• Problem details
Within the entries below, find the portion that opens with the line containing "parametric polymorphism cannot" and closes with the line containing "Subtype polymorphism uses". Retype that portion exactly and only.

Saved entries
◇ ◇ ◇ ◇

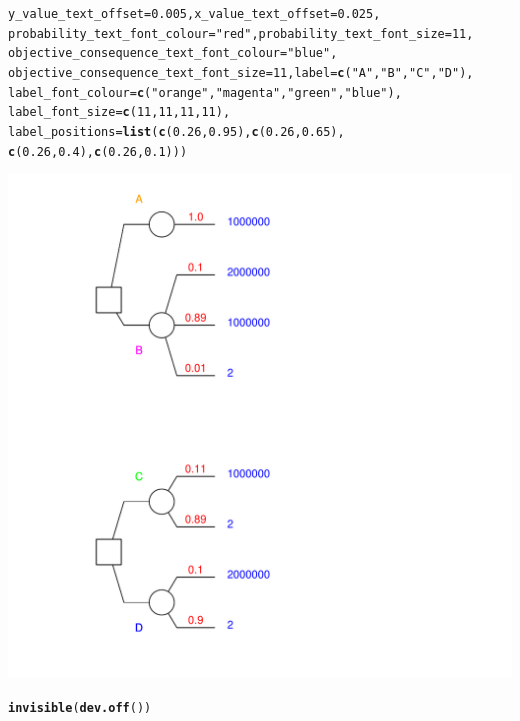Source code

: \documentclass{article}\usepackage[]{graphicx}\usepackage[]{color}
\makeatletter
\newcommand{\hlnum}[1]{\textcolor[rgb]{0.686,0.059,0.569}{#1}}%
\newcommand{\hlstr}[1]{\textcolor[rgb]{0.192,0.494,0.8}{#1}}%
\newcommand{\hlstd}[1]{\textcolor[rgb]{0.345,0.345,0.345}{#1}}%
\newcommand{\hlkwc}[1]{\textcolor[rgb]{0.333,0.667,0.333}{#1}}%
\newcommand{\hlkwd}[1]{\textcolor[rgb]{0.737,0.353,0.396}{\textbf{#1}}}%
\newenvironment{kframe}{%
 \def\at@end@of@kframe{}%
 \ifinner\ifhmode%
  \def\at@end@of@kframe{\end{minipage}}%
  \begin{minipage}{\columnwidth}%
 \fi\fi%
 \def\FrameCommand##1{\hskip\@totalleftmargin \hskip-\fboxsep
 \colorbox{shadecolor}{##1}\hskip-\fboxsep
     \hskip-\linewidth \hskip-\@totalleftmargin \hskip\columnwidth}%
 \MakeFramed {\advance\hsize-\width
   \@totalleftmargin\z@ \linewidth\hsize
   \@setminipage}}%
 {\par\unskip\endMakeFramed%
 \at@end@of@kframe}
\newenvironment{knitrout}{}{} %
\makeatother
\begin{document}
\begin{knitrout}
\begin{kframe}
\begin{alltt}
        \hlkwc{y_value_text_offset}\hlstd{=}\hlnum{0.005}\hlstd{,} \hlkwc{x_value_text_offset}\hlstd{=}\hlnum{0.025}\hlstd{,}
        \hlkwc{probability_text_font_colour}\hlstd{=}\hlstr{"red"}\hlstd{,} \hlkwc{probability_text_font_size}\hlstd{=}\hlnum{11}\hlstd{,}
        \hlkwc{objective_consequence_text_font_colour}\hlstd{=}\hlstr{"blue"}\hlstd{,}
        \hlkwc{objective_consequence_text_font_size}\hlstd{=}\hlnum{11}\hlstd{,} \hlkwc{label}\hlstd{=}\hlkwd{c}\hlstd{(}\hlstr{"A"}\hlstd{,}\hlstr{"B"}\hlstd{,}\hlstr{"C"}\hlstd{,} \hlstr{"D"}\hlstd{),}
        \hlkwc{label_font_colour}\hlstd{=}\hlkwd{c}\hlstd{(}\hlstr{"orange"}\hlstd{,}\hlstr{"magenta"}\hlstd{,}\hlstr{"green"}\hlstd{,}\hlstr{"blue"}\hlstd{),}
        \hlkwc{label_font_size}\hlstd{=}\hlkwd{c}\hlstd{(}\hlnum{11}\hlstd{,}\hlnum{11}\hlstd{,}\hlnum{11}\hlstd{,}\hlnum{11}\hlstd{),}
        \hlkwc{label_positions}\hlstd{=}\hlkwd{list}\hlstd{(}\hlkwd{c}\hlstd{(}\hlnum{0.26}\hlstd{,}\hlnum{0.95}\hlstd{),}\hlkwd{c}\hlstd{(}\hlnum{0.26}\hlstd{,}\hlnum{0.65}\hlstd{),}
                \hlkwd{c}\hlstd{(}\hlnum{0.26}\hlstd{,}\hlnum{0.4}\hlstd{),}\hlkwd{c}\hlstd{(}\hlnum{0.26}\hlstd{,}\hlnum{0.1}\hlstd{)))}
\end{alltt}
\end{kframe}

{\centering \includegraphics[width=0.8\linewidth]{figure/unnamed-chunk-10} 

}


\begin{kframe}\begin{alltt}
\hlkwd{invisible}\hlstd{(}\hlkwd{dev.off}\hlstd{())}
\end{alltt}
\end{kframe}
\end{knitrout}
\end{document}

◇ ◇ ◇ ◇

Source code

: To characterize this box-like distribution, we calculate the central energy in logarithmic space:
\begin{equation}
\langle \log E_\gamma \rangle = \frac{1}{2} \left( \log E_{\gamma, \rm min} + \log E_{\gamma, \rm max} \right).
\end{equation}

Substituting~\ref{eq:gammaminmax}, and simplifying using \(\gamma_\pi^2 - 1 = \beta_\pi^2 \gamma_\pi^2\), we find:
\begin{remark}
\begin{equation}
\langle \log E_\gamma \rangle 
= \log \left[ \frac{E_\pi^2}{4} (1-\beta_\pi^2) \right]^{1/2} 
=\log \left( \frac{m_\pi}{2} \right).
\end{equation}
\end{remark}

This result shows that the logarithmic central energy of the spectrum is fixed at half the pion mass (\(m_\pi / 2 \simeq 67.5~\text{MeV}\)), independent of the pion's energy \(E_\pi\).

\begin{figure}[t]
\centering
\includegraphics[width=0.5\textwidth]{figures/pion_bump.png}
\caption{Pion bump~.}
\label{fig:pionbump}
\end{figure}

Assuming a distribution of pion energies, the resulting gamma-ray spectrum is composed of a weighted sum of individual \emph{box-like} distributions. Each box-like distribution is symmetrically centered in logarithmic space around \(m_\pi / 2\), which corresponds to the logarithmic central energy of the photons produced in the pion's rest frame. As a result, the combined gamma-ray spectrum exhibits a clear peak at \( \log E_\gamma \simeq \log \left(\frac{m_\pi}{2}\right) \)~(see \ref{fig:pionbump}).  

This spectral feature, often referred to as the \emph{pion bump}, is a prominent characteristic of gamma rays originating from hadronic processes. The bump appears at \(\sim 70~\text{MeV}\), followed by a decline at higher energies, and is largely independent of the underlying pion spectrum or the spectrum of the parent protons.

◇ ◇ ◇ ◇

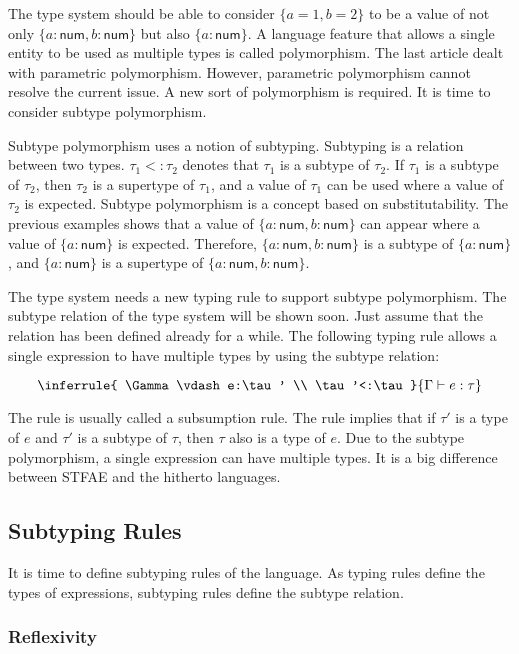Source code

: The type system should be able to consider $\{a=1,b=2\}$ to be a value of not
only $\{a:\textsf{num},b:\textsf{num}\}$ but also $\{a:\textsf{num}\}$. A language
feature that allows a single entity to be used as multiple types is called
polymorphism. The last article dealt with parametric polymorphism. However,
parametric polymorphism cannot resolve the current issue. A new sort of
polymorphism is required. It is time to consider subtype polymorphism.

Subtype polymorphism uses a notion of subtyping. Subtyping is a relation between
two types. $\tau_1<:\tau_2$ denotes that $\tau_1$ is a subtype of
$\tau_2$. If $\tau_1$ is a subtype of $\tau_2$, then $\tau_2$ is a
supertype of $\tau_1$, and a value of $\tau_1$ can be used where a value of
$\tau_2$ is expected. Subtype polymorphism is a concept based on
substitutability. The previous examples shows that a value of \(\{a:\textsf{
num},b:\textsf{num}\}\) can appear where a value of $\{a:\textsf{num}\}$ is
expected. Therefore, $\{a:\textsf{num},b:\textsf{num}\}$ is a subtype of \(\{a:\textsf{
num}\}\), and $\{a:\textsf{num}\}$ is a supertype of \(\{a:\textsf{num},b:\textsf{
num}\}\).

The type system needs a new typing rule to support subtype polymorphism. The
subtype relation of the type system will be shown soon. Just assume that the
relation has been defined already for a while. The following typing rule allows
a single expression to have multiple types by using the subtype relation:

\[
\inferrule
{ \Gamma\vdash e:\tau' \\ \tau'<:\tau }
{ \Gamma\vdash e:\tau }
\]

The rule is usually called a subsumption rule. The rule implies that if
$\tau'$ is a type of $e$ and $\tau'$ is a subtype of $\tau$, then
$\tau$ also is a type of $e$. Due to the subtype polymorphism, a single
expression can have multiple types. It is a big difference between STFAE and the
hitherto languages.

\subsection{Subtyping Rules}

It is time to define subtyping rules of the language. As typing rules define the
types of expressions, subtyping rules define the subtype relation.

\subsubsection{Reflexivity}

◇ ◇ ◇ ◇

• Solution to this exercise
parametric polymorphism cannot resolve the current issue. A new sort of
polymorphism is required. It is time to consider subtype polymorphism.

Subtype polymorphism uses a notion of subtyping. Subtyping is a relation between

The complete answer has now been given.